Given the popularity of the Spanx brand, it is perhaps surprising that it is Thomson of Yummie Tummie who has declared war on Spanx — and not the other way round — alleging that three of Spanx’s slimming tank tops are Yummie Tummie knock-offs. 
In January of this year, Thomson wrote a letter to Blakely asking Spanx to cease and desist production.  The following month, Spanx responded with a list of differences between their tank tops and Yummie Tummie’s designs.  Since then, the matter has escalated.  Spanx has asked a judge in Georgia to declare that Spanx has not infringed on any of Yummie Tummie’s patents.  In March of this year, an open letter from Thomson accused Spanx of being a “bully” and dragging the issue into court.  In April, Thomson filed her own complaint for patent infringement.

The crux of the dispute is alleged infringement of design patents.  Put simply, a design patent deals with how a product looks and feels, its shape and visual appeal, rather than how it works (the arena of utility patents).  But, from a practical perspective, it is often simply not worth the time and expense of pursuing perceived infringements given that the fashion industry has a seasonal rotation, and a court ruling may take more time to obtain than the shelf life of the product in question.

However, for clothes and accessories that remain current season after season (such as Spanx’s and Yummie Tummie’s designs), it may make sense, from both a financial and brand protection perspective, to pursue claims for alleged infringement of design patents.  Certainly, by drawing the battle lines against a brand with worldwide recognition, Thomson has increased her own brand recognition.

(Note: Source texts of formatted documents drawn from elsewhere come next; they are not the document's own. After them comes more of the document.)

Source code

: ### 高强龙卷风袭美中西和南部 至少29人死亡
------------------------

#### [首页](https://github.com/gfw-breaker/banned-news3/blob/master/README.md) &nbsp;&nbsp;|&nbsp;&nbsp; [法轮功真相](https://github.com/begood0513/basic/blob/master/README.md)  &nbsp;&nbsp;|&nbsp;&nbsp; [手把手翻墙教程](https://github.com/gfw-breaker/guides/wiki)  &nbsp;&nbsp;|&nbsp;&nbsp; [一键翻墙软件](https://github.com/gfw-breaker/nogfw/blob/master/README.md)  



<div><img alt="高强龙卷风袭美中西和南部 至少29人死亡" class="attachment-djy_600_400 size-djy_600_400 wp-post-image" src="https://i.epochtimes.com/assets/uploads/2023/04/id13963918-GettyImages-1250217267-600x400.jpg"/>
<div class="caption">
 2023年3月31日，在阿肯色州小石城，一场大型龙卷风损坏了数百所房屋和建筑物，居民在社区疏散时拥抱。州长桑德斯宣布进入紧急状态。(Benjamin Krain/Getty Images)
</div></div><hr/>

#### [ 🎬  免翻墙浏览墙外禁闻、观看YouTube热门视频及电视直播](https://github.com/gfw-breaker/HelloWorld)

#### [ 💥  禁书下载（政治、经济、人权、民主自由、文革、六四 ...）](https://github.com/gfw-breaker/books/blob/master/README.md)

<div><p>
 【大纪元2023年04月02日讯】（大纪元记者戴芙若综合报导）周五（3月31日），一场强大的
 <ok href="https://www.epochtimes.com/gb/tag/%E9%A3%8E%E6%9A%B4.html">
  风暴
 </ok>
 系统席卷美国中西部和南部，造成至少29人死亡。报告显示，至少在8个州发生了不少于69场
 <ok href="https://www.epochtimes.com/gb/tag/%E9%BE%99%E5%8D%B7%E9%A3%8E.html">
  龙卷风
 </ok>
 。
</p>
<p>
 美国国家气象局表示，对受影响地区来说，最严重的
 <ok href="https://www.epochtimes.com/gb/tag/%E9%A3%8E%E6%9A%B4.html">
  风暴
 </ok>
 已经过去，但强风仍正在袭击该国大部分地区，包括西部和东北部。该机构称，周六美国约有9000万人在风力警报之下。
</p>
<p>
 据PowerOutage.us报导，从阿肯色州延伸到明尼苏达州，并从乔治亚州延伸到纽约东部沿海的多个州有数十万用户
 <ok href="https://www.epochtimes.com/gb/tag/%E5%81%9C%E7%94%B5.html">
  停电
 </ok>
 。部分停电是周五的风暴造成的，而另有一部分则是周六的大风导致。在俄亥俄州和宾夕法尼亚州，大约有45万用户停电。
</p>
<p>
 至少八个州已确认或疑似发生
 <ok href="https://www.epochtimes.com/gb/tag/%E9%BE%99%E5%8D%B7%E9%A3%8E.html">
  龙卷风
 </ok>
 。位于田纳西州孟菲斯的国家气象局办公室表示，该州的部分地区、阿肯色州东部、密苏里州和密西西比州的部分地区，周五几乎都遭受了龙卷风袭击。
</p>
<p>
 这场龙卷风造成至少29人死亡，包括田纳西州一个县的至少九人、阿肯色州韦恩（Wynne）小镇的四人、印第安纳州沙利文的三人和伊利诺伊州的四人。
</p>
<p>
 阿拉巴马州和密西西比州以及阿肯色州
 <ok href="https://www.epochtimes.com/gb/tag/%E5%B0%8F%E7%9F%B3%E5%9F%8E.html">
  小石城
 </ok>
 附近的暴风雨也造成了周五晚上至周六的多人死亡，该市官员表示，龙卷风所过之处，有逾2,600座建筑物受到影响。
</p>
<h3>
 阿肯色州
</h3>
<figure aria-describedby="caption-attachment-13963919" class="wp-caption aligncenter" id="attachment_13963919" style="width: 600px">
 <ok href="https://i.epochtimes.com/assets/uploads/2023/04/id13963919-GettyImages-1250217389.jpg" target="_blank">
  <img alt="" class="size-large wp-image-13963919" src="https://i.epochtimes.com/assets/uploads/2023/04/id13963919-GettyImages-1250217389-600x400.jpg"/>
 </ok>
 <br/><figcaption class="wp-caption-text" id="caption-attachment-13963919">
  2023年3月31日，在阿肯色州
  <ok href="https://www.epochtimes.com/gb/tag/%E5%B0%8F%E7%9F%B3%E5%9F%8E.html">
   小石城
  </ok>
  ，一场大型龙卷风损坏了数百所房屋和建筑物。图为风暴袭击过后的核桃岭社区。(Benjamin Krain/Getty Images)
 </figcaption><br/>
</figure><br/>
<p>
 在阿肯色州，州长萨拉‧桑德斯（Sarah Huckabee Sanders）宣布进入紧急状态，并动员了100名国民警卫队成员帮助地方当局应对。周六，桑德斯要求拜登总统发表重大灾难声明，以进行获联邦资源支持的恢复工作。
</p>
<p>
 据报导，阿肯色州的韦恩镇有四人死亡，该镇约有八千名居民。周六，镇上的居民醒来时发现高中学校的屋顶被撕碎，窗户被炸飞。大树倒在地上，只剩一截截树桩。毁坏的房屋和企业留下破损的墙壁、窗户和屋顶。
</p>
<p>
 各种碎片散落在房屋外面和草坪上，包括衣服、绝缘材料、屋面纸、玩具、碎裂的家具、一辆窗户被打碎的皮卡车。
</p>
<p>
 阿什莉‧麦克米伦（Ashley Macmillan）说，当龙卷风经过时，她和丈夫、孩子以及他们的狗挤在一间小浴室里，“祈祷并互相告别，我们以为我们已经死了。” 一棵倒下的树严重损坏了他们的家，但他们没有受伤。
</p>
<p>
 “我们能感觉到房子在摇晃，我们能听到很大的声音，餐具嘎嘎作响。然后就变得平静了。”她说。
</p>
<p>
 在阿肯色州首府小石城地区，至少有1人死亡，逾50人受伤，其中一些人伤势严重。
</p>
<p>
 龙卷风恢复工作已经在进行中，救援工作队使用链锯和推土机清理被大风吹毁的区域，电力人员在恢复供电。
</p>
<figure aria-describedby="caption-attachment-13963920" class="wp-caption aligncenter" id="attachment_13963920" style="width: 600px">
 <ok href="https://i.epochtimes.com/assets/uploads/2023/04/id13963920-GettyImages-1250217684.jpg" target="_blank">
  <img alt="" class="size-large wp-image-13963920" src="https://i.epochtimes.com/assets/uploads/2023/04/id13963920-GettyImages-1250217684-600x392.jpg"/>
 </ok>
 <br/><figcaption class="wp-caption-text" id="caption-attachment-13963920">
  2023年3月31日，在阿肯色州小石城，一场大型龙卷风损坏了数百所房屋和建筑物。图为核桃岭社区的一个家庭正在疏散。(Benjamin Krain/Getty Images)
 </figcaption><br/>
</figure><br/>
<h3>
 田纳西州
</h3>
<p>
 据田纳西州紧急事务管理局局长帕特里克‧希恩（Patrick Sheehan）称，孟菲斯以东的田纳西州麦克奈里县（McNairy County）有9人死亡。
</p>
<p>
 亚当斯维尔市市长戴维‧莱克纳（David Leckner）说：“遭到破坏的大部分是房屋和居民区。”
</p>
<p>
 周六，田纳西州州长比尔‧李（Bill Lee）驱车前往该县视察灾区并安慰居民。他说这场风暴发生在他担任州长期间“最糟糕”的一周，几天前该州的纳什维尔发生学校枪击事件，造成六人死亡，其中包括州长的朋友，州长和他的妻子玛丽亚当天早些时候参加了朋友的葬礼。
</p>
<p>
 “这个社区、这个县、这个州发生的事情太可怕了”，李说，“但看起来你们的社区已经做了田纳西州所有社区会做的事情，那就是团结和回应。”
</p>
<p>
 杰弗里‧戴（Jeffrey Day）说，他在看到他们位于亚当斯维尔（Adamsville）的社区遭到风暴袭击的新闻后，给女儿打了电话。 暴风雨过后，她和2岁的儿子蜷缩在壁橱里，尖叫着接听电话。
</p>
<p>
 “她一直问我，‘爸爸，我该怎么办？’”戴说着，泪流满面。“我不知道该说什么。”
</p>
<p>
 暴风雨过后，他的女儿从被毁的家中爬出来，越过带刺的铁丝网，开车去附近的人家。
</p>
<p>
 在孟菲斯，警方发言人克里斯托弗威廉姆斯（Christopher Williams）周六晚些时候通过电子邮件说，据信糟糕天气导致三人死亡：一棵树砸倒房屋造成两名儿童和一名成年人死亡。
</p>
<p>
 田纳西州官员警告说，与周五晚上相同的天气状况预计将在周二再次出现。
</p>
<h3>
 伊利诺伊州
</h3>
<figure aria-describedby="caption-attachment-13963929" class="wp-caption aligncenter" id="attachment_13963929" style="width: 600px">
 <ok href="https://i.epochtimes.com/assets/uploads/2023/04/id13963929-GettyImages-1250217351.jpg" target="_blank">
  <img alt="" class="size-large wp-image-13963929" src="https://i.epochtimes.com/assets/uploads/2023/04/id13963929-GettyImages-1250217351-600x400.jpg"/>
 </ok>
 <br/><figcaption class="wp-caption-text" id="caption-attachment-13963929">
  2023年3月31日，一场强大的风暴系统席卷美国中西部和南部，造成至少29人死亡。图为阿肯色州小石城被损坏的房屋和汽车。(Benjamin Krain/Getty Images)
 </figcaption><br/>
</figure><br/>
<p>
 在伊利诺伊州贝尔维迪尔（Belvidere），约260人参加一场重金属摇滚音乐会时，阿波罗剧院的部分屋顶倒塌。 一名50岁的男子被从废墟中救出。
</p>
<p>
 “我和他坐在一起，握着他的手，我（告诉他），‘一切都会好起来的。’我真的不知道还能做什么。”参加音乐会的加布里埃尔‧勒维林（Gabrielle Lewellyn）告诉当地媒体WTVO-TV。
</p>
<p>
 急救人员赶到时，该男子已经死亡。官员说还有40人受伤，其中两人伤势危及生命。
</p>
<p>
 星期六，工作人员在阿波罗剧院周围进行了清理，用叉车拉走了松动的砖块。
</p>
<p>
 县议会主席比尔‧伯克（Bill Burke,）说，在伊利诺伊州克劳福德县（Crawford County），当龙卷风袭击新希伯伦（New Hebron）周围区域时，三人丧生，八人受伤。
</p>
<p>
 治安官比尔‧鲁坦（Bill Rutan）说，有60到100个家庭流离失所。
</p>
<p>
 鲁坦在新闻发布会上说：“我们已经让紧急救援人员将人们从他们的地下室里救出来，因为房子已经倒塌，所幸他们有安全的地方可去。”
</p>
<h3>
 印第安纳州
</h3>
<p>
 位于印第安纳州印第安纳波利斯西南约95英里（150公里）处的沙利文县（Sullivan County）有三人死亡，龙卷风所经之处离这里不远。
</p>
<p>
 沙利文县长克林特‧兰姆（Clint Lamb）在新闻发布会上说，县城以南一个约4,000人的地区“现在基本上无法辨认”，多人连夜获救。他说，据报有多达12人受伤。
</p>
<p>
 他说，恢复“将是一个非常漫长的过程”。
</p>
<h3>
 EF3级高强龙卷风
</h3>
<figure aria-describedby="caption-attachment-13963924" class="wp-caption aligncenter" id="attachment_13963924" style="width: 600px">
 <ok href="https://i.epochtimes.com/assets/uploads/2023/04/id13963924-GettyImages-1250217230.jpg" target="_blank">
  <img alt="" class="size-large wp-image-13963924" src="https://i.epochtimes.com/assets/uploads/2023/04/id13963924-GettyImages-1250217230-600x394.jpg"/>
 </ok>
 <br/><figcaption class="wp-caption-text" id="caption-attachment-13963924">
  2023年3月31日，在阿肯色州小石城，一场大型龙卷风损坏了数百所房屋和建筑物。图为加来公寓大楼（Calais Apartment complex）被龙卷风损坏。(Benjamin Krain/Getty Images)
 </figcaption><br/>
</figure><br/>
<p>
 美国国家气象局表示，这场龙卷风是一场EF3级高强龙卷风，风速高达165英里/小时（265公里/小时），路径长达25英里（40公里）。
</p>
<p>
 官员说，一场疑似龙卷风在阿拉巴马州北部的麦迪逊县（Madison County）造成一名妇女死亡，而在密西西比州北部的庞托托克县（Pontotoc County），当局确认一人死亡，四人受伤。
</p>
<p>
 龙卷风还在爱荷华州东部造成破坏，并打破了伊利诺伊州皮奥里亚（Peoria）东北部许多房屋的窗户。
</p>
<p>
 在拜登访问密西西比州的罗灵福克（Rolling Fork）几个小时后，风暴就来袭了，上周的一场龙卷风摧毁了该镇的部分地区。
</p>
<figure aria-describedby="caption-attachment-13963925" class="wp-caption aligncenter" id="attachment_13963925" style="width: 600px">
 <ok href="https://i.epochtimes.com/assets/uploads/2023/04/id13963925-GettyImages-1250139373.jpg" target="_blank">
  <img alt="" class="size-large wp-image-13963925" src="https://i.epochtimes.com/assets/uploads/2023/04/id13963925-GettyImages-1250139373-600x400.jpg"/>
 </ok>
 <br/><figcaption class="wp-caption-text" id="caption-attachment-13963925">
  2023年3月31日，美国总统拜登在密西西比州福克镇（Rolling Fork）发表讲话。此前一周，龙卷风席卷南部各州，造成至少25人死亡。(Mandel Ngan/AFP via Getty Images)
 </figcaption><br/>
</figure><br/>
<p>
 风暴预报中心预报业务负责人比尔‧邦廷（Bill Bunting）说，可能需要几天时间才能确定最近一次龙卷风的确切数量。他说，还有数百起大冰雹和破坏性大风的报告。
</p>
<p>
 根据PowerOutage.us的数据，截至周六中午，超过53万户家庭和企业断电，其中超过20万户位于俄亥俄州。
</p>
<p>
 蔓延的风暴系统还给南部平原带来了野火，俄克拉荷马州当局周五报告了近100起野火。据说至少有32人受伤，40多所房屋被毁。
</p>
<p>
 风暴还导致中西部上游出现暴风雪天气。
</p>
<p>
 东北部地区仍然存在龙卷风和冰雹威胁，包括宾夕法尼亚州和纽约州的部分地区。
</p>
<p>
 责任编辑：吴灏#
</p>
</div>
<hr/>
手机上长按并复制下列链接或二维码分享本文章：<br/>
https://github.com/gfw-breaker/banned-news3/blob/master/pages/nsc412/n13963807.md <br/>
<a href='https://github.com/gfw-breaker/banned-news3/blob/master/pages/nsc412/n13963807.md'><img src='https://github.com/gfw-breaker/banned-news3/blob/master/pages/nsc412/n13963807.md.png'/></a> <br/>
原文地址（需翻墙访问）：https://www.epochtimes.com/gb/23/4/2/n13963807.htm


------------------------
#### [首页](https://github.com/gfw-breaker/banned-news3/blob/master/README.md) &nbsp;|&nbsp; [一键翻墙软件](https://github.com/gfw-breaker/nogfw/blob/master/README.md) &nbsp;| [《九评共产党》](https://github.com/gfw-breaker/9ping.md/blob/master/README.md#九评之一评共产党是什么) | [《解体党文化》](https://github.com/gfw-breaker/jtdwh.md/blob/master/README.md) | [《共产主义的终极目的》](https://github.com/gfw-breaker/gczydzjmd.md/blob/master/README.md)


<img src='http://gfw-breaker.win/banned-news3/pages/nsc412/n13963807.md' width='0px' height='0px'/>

But, while high-profile litigation can build a brand’s own name recognition and protect its valuable intellectual property, there are downsides, too.  Notably, in patent litigation, offence is often viewed as the best form of defence, so that defendants frequently claim that their opponent’s patents are invalid and should have never been granted in the first place.  If this argument is upheld, the losing party not only suffers an immediate legal loss, it becomes vulnerable to third parties freely copying its designs in the future.  Interestingly, neither Spanx nor Yummie Tummie has used this line of argument — instead their arguments to date have centered on the differences (or lack thereof) between the tank tops, and whether there is infringement of the relevant patents.

Overall, litigants must be confident of their legal claims, for otherwise litigation may result in a costly advertisement, which ultimately does a brand more harm than good.